W Operze Krakowskiej odbyła się konferencja prasowa, której głównym tematem była premiera opery „Don Pasquale” Gaetano Donizettiego w reżyserii Jerzego Stuhra. Debiutujący w realizacji produkcji operowej twórca opowiada o swoich doświadczeniach przy powstawaniu spektaklu:
Kilkukrotnie otrzymywał Pan propozycje współpracy przy reżyserii spektaklu operowego od dyrektora Opery Krakowskiej. Co ostatecznie zdecydowało o tym, że zdecydował się Pan na reżyserię „Don Pasquale”?
– Muzyka. W momencie gdy rozważaliśmy realizację tego akurat spektaklu, pierwsze co zrobiłem, to zajrzałem do przewodnika operowego przeczytać libretto. Wydało mi się dość staromodne, ale w momencie gdy zacząłem słuchać płyty, zostałem oczarowany.
Słuchał Pan muzyki na płycie, czy oglądał DVD z którąś z produkcji?
– Najpierw była płyta, potem szukałem różnych wykonań w internecie i uczyłem się na pamięć wszystkich arii, oczywiście osłuchując się z nimi.
Któreś z tych nagrań podobało się Panu szczególnie?

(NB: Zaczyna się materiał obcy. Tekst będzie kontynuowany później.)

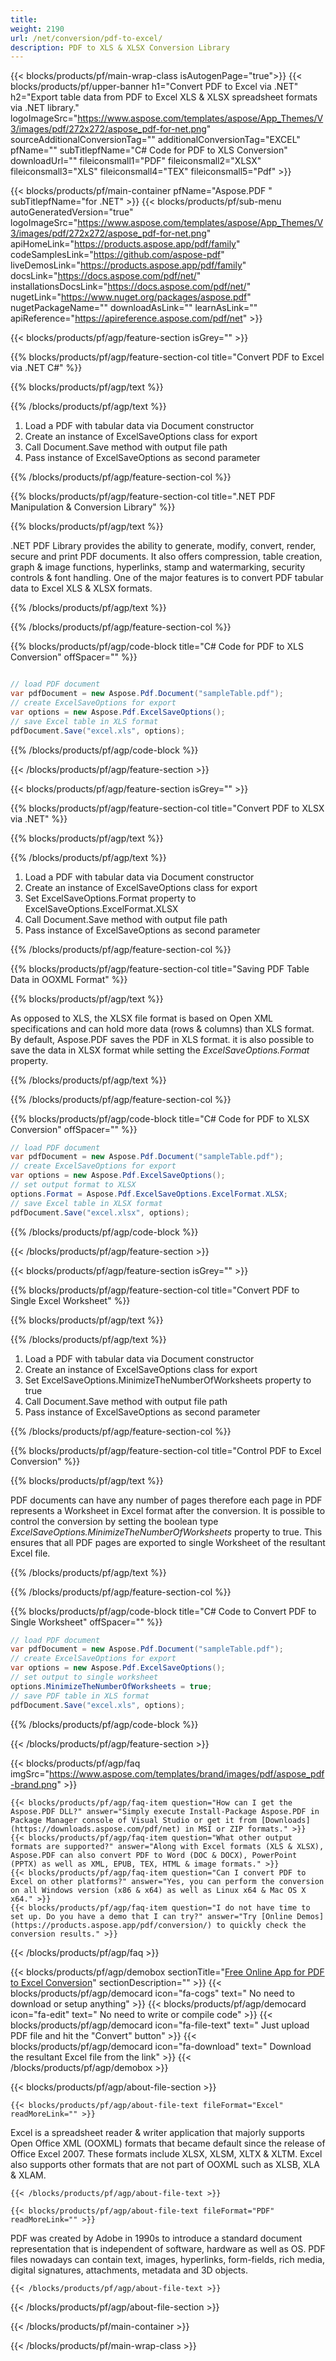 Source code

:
 ```yaml
---
title:  
weight: 2190
url: /net/conversion/pdf-to-excel/ 
description: PDF to XLS & XLSX Conversion Library
---
```


{{< blocks/products/pf/main-wrap-class isAutogenPage="true">}}
{{< blocks/products/pf/upper-banner h1="Convert PDF to Excel via .NET" h2="Export table data from PDF to Excel XLS & XLSX spreadsheet formats via .NET library." logoImageSrc="https://www.aspose.com/templates/aspose/App_Themes/V3/images/pdf/272x272/aspose_pdf-for-net.png" sourceAdditionalConversionTag="" additionalConversionTag="EXCEL" pfName="" subTitlepfName="C# Code for PDF to XLS Conversion" downloadUrl="" fileiconsmall1="PDF" fileiconsmall2="XLSX" fileiconsmall3="XLS" fileiconsmall4="TEX" fileiconsmall5="Pdf" >}}

{{< blocks/products/pf/main-container pfName="Aspose.PDF " subTitlepfName="for .NET" >}}
{{< blocks/products/pf/sub-menu autoGeneratedVersion="true" logoImageSrc="https://www.aspose.com/templates/aspose/App_Themes/V3/images/pdf/272x272/aspose_pdf-for-net.png" apiHomeLink="https://products.aspose.app/pdf/family" codeSamplesLink="https://github.com/aspose-pdf" liveDemosLink="https://products.aspose.app/pdf/family" docsLink="https://docs.aspose.com/pdf/net/" installationsDocsLink="https://docs.aspose.com/pdf/net/" nugetLink="https://www.nuget.org/packages/aspose.pdf" nugetPackageName="" downloadAsLink="" learnAsLink="" apiReference="https://apireference.aspose.com/pdf/net" >}}

{{< blocks/products/pf/agp/feature-section isGrey="" >}}

{{% blocks/products/pf/agp/feature-section-col title="Convert PDF to Excel via .NET C#" %}}

{{% blocks/products/pf/agp/text %}}

{{% /blocks/products/pf/agp/text %}}

1.  Load a PDF with tabular data via Document constructor
1.  Create an instance of ExcelSaveOptions class for export
1.  Call Document.Save method with output file path
1.  Pass instance of ExcelSaveOptions as second parameter

{{% /blocks/products/pf/agp/feature-section-col %}}

{{% blocks/products/pf/agp/feature-section-col title=".NET PDF Manipulation & Conversion Library" %}}

{{% blocks/products/pf/agp/text %}}

 .NET PDF Library provides the ability to generate, modify, convert, render, secure and print PDF documents. It also offers compression, table creation, graph & image functions, hyperlinks, stamp and watermarking, security controls & font handling. One of the major features is to convert PDF tabular data to Excel XLS & XLSX formats.

{{% /blocks/products/pf/agp/text %}}

{{% /blocks/products/pf/agp/feature-section-col %}}

{{% blocks/products/pf/agp/code-block title="C# Code for PDF to XLS Conversion" offSpacer="" %}}

```cs

// load PDF document
var pdfDocument = new Aspose.Pdf.Document("sampleTable.pdf");
// create ExcelSaveOptions for export
var options = new Aspose.Pdf.ExcelSaveOptions();
// save Excel table in XLS format
pdfDocument.Save("excel.xls", options);

```

{{% /blocks/products/pf/agp/code-block %}}

{{< /blocks/products/pf/agp/feature-section >}}

{{< blocks/products/pf/agp/feature-section isGrey="" >}}

{{% blocks/products/pf/agp/feature-section-col title="Convert PDF to XLSX via .NET" %}}

{{% blocks/products/pf/agp/text %}}

{{% /blocks/products/pf/agp/text %}}

1.  Load a PDF with tabular data via Document constructor
1.  Create an instance of ExcelSaveOptions class for export
1.  Set ExcelSaveOptions.Format property to ExcelSaveOptions.ExcelFormat.XLSX
1.  Call Document.Save method with output file path
1.  Pass instance of ExcelSaveOptions as second parameter

{{% /blocks/products/pf/agp/feature-section-col %}}

{{% blocks/products/pf/agp/feature-section-col title="Saving PDF Table Data in OOXML Format" %}}

{{% blocks/products/pf/agp/text %}}

 As opposed to XLS, the XLSX file format is based on Open XML specifications and can hold more data (rows & columns) than XLS format. By default, Aspose.PDF saves the PDF in XLS format. it is also possible to save the data in XLSX format while setting the
 *ExcelSaveOptions.Format* 
 property.

{{% /blocks/products/pf/agp/text %}}

{{% /blocks/products/pf/agp/feature-section-col %}}

{{% blocks/products/pf/agp/code-block title="C# Code for PDF to XLSX Conversion" offSpacer="" %}}

```cs
// load PDF document
var pdfDocument = new Aspose.Pdf.Document("sampleTable.pdf");
// create ExcelSaveOptions for export
var options = new Aspose.Pdf.ExcelSaveOptions();
// set output format to XLSX
options.Format = Aspose.Pdf.ExcelSaveOptions.ExcelFormat.XLSX;
// save Excel table in XLSX format
pdfDocument.Save("excel.xlsx", options);

```

{{% /blocks/products/pf/agp/code-block %}}

{{< /blocks/products/pf/agp/feature-section >}}

{{< blocks/products/pf/agp/feature-section isGrey="" >}}

{{% blocks/products/pf/agp/feature-section-col title="Convert PDF to Single Excel Worksheet" %}}

{{% blocks/products/pf/agp/text %}}

{{% /blocks/products/pf/agp/text %}}

1.  Load a PDF with tabular data via Document constructor
1.  Create an instance of ExcelSaveOptions class for export
1.  Set ExcelSaveOptions.MinimizeTheNumberOfWorksheets property to true
1.  Call Document.Save method with output file path
1.  Pass instance of ExcelSaveOptions as second parameter

{{% /blocks/products/pf/agp/feature-section-col %}}

{{% blocks/products/pf/agp/feature-section-col title="Control PDF to Excel Conversion" %}}

{{% blocks/products/pf/agp/text %}}

 PDF documents can have any number of pages therefore each page in PDF represents a Worksheet in Excel format after the conversion. It is possible to control the conversion by setting the boolean type
 *ExcelSaveOptions.MinimizeTheNumberOfWorksheets* 
 property to true. This ensures that all PDF pages are exported to single Worksheet of the resultant Excel file.

{{% /blocks/products/pf/agp/text %}}

{{% /blocks/products/pf/agp/feature-section-col %}}

{{% blocks/products/pf/agp/code-block title="C# Code to Convert PDF to Single Worksheet" offSpacer="" %}}

```cs
// load PDF document
var pdfDocument = new Aspose.Pdf.Document("sampleTable.pdf");
// create ExcelSaveOptions for export
var options = new Aspose.Pdf.ExcelSaveOptions();
// set output to single worksheet
options.MinimizeTheNumberOfWorksheets = true;
// save PDF table in XLS format
pdfDocument.Save("excel.xls", options);

```

{{% /blocks/products/pf/agp/code-block %}}

{{< /blocks/products/pf/agp/feature-section >}}

{{< blocks/products/pf/agp/faq imgSrc="https://www.aspose.com/templates/brand/images/pdf/aspose_pdf-brand.png" >}}

    {{< blocks/products/pf/agp/faq-item question="How can I get the Aspose.PDF DLL?" answer="Simply execute Install-Package Aspose.PDF in Package Manager console of Visual Studio or get it from [Downloads](https://downloads.aspose.com/pdf/net) in MSI or ZIP formats." >}}
    {{< blocks/products/pf/agp/faq-item question="What other output formats are supported?" answer="Along with Excel formats (XLS & XLSX), Aspose.PDF can also convert PDF to Word (DOC & DOCX), PowerPoint (PPTX) as well as XML, EPUB, TEX, HTML & image formats." >}}
    {{< blocks/products/pf/agp/faq-item question="Can I convert PDF to Excel on other platforms?" answer="Yes, you can perform the conversion on all Windows version (x86 & x64) as well as Linux x64 & Mac OS X x64." >}}
    {{< blocks/products/pf/agp/faq-item question="I do not have time to set up. Do you have a demo that I can try?" answer="Try [Online Demos](https://products.aspose.app/pdf/conversion/) to quickly check the conversion results." >}}
 
{{< /blocks/products/pf/agp/faq >}}

<!-- aboutfile Starts -->

{{< blocks/products/pf/agp/demobox sectionTitle="[Free Online App for PDF to Excel Conversion](https://products.aspose.app/pdf/conversion)" sectionDescription="" >}}
        {{< blocks/products/pf/agp/democard icon="fa-cogs" text=" No need to download or setup anything" >}}
        {{< blocks/products/pf/agp/democard icon="fa-edit" text=" No need to write or compile code" >}}
        {{< blocks/products/pf/agp/democard icon="fa-file-text" text=" Just upload PDF file and hit the \"Convert\" button" >}}
        {{< blocks/products/pf/agp/democard icon="fa-download" text=" Download the resultant Excel file from the link" >}}
{{< /blocks/products/pf/agp/demobox >}}

{{< blocks/products/pf/agp/about-file-section >}}

    {{< blocks/products/pf/agp/about-file-text fileFormat="Excel" readMoreLink="" >}}
Excel is a spreadsheet reader & writer application that majorly supports Open Office XML (OOXML) formats that became default since the release of Office Excel 2007. These formats include XLSX, XLSM, XLTX & XLTM. Excel also supports other formats that are not part of OOXML such as XLSB, XLA & XLAM.

    {{< /blocks/products/pf/agp/about-file-text >}}

    {{< blocks/products/pf/agp/about-file-text fileFormat="PDF" readMoreLink="" >}}
PDF was created by Adobe in 1990s to introduce a standard document representation that is independent of software, hardware as well as OS. PDF files nowadays can contain text, images, hyperlinks, form-fields, rich media, digital signatures, attachments, metadata and 3D objects.

    {{< /blocks/products/pf/agp/about-file-text >}}

{{< /blocks/products/pf/agp/about-file-section >}}

<!-- aboutfile Ends -->

{{< /blocks/products/pf/main-container >}}
    
{{< /blocks/products/pf/main-wrap-class >}}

– Była taka inscenizacja zrealizowana na festiwalu w Ravennie, która rzeczywiście bardzo mi się podobała – przede wszystkim partię Noriny wykonywała młodziutka dziewczyna, co dodawało uroku tej produkcji. Inne inscenizacje, które widziałem, były już gorsze. Oczywiście podobała mi się bardzo również produkcja z Metropolitan Opera z Mariuszem Kwietniem i niestety nieżyjącym już wspaniałym Johnem Del Carlo w roli Don Pasquale. Osłuchiwałem się z różnymi produkcjami aż do znudzenia, aby wyczuć rytm i atmosferę każdej sceny poprzez muzykę, która raz jest dowcipniejsza, raz jest sentymentalna, a niekiedy bardzo liryczna. Stwierdziłem, że muzyce nie można przeszkodzić – Ernesto musi być liryczny, a widzom w pewnym momencie powinno zacząć być żal Don Pasquale.
Czy brał Pan udział w wyborze odtwórczyni roli Noriny?
– Tak, podczas castingów nie grałem może wiodącej roli, jednak były to przesłuchania wokalne, ale przyglądałem się i zastanawiałem, czy dana dziewczyna będzie pasować do tej roli. Obserwowałem temperament, umiejętności komiczne. Pozostałe osoby decyzyjne były zdziwione, że chcę z każdą z tych Pań porozmawiać, tym bardziej, że kandydatek do roli było około 70. Ja jednak musiałem cokolwiek się na ich temat dowiedzieć, ponieważ zawsze dobierając obsadę, szukam w tym wszystkim określonej osobowości, człowieka, a nie tylko jak w przypadku opery – dobrego głosu.
Czy długo trwa praca nad przygotowaniem tego typu produkcji?
– Jeśli chodzi o same próby, to nie trwały one długo – zaczęliśmy 8 listopada, a Mariusz (Mariusz Kwiecień – przyp. red.) dołączył do nas w zeszłym tygodniu. Były za to one bardzo intensywne – 8 godzin dziennie, co było dla mnie trochę męczące, by przebywać tyle godzin w świecie muzyki – zdarzało się, że wychodziłem lekko ogłuszony.
A prywatnie lubi Pan operę, bywa Pan w operze?
– Tak, oglądam sporo spektakli, trochę aby podpatrywać pracę innych reżyserów, ale również dla przyjemności. Nieszczęście aktora polega na tym, że często gra w te wieczory, kiedy są przedstawienia operowe. Dyrektor Dąbrowski (dyrektor Teatru Wielkiego – Opery Narodowej – przyp. red.) często mnie zaprasza na spektakle, ale niestety nie mogę w nich uczestniczyć tak często, jak bym chciał, gdyż sam gram w teatrze.
Może się Pan odwzajemnić zaproszeniem na swoje spektakle…
– (śmiech) Dokładnie. Otrzymuję jednak od niego ciekawe nagrania, więc operę znam raczej z nagrań.
Jak się Panu współpracowało ze śpiewakami, a w szczególności z największą gwiazdą, panem Mariuszem Kwietniem?
– Idealnie. Obawiałem się trochę, że on jako osoba, która brała udział w różnych inscenizacjach tego dzieła, nie uchwyci dokładnie detali tego konkretnego spektaklu, lecz na drugi dzień wszystko doskonale pamiętał. Ma niesamowitą pamięć i to było dla mnie wielkie zaskoczenie.